Say how many lines in the records include the string "textsc", adding no other words.
::: Data excerpts
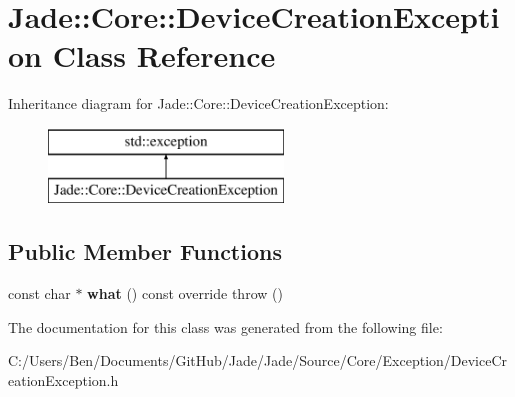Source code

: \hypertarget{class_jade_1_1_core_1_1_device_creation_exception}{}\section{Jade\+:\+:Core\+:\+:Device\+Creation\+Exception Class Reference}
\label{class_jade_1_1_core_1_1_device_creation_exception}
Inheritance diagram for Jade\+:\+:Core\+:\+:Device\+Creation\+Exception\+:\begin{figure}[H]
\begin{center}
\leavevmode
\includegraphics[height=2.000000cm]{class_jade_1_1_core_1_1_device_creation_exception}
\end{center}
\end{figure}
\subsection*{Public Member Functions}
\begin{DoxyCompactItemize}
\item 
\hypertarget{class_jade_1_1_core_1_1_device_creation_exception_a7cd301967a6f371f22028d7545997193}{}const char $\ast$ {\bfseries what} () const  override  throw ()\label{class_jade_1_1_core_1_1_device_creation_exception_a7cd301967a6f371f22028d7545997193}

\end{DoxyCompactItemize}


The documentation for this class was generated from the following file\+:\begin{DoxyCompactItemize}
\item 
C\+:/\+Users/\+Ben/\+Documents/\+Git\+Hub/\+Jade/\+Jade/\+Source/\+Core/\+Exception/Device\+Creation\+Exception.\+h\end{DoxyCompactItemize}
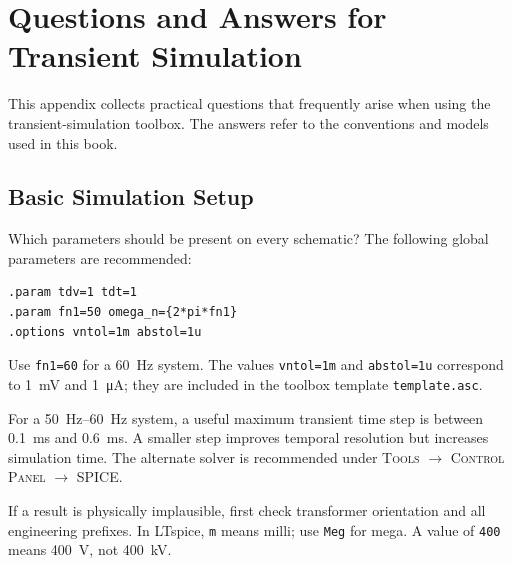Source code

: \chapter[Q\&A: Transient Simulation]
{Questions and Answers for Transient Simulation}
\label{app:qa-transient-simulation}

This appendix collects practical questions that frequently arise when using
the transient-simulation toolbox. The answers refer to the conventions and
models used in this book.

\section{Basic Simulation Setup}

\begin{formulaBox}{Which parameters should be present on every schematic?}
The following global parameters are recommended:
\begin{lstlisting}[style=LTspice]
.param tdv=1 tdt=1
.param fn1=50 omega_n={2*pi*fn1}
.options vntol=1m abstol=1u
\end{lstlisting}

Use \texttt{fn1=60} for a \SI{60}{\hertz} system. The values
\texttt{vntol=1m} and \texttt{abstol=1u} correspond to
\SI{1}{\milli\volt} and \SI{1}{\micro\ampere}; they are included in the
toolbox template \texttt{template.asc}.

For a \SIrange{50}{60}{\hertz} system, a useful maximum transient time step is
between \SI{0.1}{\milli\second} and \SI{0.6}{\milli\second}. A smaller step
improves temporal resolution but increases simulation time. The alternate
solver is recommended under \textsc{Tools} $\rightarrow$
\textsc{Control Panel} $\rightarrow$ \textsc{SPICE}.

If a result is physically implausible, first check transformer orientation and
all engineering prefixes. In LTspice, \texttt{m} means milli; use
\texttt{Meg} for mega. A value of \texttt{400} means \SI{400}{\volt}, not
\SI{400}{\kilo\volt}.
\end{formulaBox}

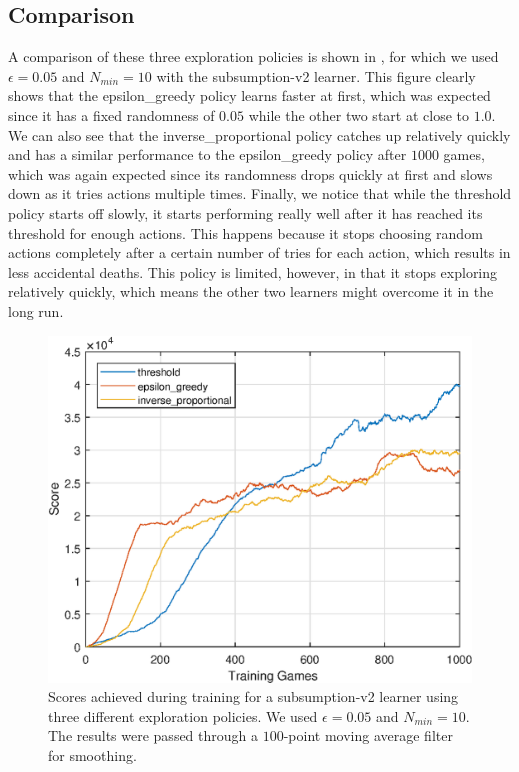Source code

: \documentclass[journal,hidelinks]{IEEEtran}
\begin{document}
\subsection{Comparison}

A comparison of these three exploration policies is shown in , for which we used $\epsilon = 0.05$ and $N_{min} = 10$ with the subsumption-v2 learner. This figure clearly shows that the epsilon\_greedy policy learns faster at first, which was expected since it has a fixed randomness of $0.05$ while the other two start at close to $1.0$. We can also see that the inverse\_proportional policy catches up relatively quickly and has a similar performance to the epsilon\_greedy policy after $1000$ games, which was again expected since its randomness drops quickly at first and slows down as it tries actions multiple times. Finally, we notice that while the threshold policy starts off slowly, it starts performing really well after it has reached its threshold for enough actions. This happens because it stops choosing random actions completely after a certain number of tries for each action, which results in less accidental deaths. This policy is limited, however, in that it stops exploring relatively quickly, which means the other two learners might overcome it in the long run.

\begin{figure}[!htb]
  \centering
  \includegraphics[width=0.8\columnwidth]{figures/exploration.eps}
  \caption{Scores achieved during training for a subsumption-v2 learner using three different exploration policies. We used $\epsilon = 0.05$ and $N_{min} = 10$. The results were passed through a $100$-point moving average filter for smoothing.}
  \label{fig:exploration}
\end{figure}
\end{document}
::::::
::: Data excerpts
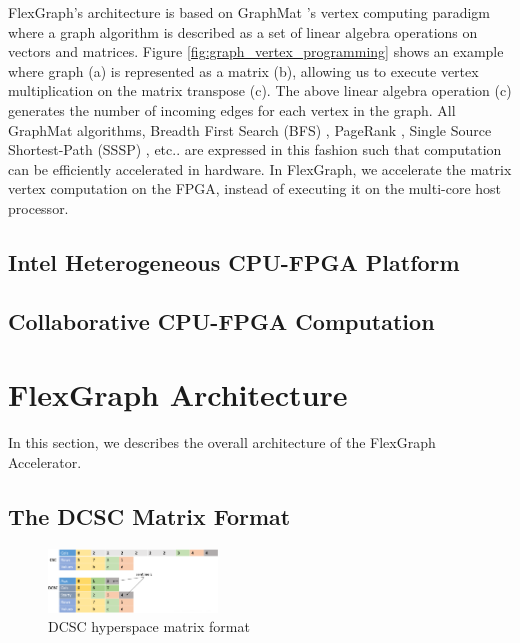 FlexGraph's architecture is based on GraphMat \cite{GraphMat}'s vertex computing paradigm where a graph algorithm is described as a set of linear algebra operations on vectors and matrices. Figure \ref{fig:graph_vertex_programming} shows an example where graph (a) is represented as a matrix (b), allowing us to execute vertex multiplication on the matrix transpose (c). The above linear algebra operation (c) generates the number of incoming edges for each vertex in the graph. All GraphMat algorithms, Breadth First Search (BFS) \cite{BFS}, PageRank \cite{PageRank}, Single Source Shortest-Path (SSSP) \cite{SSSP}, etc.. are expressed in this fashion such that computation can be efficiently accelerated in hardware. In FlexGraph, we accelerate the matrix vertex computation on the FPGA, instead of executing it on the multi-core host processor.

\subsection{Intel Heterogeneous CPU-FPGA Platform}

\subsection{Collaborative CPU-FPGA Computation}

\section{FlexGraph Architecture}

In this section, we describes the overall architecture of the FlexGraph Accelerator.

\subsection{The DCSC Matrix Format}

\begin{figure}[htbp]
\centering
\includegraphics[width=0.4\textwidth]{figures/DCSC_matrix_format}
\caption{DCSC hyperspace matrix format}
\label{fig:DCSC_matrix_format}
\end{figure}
::::::
::: Data excerpts
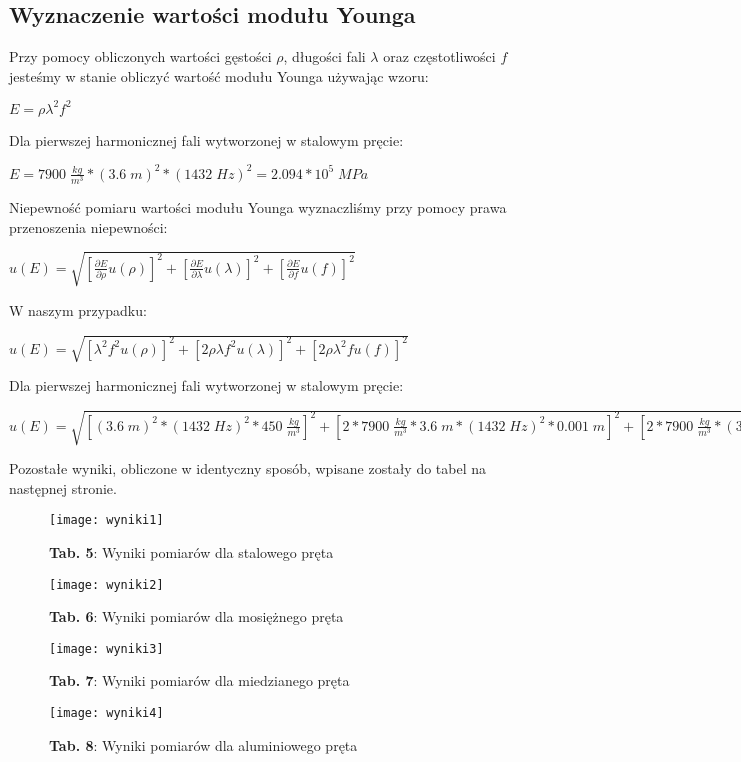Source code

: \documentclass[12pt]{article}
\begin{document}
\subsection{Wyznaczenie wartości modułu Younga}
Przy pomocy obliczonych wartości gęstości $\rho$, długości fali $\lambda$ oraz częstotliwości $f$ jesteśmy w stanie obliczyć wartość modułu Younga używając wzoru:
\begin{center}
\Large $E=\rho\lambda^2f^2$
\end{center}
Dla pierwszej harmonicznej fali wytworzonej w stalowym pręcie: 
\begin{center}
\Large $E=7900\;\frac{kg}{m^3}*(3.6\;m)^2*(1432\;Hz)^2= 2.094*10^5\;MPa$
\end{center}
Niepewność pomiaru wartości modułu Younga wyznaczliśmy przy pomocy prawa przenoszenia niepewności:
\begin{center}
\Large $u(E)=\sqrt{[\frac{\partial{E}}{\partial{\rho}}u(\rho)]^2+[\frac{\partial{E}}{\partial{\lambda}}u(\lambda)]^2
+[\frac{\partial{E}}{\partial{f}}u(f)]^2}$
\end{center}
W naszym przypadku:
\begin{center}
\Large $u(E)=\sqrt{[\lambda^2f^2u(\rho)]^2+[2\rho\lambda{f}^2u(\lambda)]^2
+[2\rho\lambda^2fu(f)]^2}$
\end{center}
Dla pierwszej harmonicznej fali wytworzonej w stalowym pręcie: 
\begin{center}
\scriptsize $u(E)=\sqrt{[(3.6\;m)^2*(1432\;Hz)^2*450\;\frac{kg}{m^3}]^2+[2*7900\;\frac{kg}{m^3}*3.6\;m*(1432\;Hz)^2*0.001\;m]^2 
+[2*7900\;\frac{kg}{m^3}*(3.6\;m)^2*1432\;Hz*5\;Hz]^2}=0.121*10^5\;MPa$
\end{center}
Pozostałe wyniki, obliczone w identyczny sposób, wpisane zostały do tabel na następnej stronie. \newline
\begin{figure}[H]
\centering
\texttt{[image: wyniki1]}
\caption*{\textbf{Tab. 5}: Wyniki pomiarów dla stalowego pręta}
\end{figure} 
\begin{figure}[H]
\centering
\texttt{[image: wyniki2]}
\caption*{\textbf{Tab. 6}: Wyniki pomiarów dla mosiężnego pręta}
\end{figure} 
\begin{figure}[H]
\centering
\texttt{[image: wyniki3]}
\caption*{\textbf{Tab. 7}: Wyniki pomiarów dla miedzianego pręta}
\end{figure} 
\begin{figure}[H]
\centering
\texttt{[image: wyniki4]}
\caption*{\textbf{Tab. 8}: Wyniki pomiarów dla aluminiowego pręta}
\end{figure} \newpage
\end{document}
::::::
▸ **Your solution**
2